June 15, 1998-Roche withdraws Posicor on drug interaction issue
Roche has voluntarily withdrawn its T-type calcium channel blocker Posicor (mibefradil) from the market after deciding that the drug interactions encountered with the product have made it too difficult to label with confidence. Posicor, the only drug of its type on the market, was first launched in the middle of last year and is currently available in 38 countries.
The decision has been taken following a preliminary analysis of the three-year MACH 1 study which has evaluated Posicor as a treatment for congestive heart failure. The drug was originally approved for the treatment of hypertension and angina pectoris. An analysis of preliminary results from MACH 1 revealed that the drug performed no differently to placebo when added to standard therapy in this patient population but, more significantly, the study yielded further information on drug interactions which prompted the decision to withdraw. This is another setback for Roche, which announced last month that US registration of its new antiobesity drug Xenical (orlistat) could be delayed until next year. Shares in the company dropped on the announcement but recovered later on in the day as the markets absorbed the news.
At the end of last year, Roche sent a letter to physicians describing a series of side effects seen when Posicor was used in combination with other agents, including several members of the statin class of lipid-lowering drugs (Marketletter December 15, 1997). Combined use of the agents was associated with an increased incidence of rhabdomyolysis, a clinical condition of variable severity which at its worst can be life-threatening, causing renal failure and multi-organ dysfunction. It is a recognized but uncommon side effect with statins.

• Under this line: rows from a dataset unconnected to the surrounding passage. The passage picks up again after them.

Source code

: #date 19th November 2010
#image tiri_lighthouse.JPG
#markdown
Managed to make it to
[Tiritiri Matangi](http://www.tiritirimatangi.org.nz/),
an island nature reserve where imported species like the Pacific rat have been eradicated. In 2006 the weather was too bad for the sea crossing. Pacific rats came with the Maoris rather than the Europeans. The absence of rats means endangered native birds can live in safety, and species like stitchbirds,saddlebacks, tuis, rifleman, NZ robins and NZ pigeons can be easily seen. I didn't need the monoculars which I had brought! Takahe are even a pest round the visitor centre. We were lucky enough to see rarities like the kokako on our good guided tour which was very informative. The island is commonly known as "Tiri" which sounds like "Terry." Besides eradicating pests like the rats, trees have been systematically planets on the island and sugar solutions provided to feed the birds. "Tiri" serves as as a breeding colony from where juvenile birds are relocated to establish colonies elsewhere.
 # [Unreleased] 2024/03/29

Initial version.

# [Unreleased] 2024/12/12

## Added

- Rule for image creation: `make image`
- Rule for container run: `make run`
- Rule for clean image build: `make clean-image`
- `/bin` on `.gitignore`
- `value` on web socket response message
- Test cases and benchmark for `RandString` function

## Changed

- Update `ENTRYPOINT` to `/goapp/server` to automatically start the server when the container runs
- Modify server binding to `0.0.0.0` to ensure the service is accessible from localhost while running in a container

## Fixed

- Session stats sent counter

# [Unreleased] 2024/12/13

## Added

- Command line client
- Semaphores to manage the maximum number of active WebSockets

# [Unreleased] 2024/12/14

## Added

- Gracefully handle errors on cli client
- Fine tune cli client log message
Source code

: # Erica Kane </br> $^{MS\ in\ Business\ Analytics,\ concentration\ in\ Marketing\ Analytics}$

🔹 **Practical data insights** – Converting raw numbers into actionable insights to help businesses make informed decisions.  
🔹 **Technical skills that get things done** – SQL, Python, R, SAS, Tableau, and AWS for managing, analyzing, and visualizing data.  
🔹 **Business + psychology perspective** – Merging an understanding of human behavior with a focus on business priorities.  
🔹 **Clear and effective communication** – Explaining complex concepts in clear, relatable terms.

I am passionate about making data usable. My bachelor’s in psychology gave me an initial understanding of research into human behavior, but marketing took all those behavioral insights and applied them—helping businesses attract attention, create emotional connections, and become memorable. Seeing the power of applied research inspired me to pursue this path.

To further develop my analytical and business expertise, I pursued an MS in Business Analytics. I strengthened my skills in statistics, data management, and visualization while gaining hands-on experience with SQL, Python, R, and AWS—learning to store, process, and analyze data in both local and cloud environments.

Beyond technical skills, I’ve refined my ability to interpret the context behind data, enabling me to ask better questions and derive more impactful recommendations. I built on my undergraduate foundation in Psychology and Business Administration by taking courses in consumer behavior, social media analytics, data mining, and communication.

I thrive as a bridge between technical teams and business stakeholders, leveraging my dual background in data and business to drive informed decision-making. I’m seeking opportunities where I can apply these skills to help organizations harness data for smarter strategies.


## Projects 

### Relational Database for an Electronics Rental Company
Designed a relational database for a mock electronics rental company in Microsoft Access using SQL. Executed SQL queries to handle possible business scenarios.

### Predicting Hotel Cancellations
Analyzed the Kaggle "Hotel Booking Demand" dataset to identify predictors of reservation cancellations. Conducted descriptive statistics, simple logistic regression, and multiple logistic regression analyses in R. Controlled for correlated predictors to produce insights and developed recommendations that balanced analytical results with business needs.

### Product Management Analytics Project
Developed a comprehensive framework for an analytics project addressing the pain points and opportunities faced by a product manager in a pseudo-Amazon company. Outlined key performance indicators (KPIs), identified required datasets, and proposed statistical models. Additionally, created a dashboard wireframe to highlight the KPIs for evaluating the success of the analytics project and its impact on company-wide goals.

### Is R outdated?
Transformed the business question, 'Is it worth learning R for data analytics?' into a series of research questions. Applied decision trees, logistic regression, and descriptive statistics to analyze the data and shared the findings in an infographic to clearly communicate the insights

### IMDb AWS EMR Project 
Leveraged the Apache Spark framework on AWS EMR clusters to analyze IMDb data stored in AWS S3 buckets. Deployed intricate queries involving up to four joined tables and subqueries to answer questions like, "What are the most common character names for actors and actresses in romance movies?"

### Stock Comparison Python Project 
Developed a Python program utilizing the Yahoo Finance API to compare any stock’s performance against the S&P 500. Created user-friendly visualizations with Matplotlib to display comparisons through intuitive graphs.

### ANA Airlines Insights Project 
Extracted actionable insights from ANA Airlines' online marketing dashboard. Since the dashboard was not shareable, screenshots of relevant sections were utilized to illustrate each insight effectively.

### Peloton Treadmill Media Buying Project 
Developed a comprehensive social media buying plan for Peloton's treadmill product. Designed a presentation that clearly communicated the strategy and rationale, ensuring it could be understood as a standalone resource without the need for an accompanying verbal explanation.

Furthermore, there were also reports of excessive heart rate lowering (bradycardia) when Posicor was combined with beta blockers. Both these effects are addressed in the drug interaction information on the labeling for Posicor. A spokesman for Roche said that the preliminary MACH 1 analysis revealed that the drug interaction issue was far more complex than originally thought. The clinical effects associated with the drug interactions - while they cannot be linked definitively with Posicor - occurred with a higher frequency than anticipated. Some deaths were seen, but the spokesman stressed that these were seen in hypertensive patients who already have an elevated risk of a negative outcome and not a single case can be attributed to the drug. He added that he did not think it likely that any lawsuits would follow the decision.
Posicor inhibits one of the cytochrome p450 enzymes (2d6) which is involved in the metabolism of a wide range of drugs, including psychoactive drugs such as tricyclic antidepressants, codeine and dextromethorphan, in addition to beta blockers and statins. "In principle, drug interactions can be addressed by appropriate labeling," commented Roche in a statement. "However, with respect to Posicor. . .the complexity of such a prescribing information would make it too difficult to implement." The primary problem is that the interactions occur with some classes of drugs which are often used in patients with cardiovascular disease, so it would be hard to guarantee that patients would not receive them concomitantly. At its launch, analysts had predicted that sales of Posicor might reach 500 million - 800 million Swiss francs ($ 340 million-$ 540 million) a year, but the emergence of the drug interaction issue shortly thereafter dampened the uptake of the drug.
Limited Financial Impact?
The company played down the disappointment, saying that Posicor was forecast to represent only 0.5%-1% of total group sales this year, rising to 1.5%-2% in 1999. In the near-term, positive benefits will accrue as costs of sales and marketing are reduced, so the net effect on the bottom line should be minimal, and perhaps even positive, said the spokesman. The costs of development, estimated at between 500 million and 1 billion francs, have already been written off over the last few years. Roche also said that its pipeline should be more than adequate to make up the shortfall experienced by Posicor's demise. The company said it expects to file at least eight New Drug Applications in 1999, and in the long term these will counteract any impact of the withdrawal.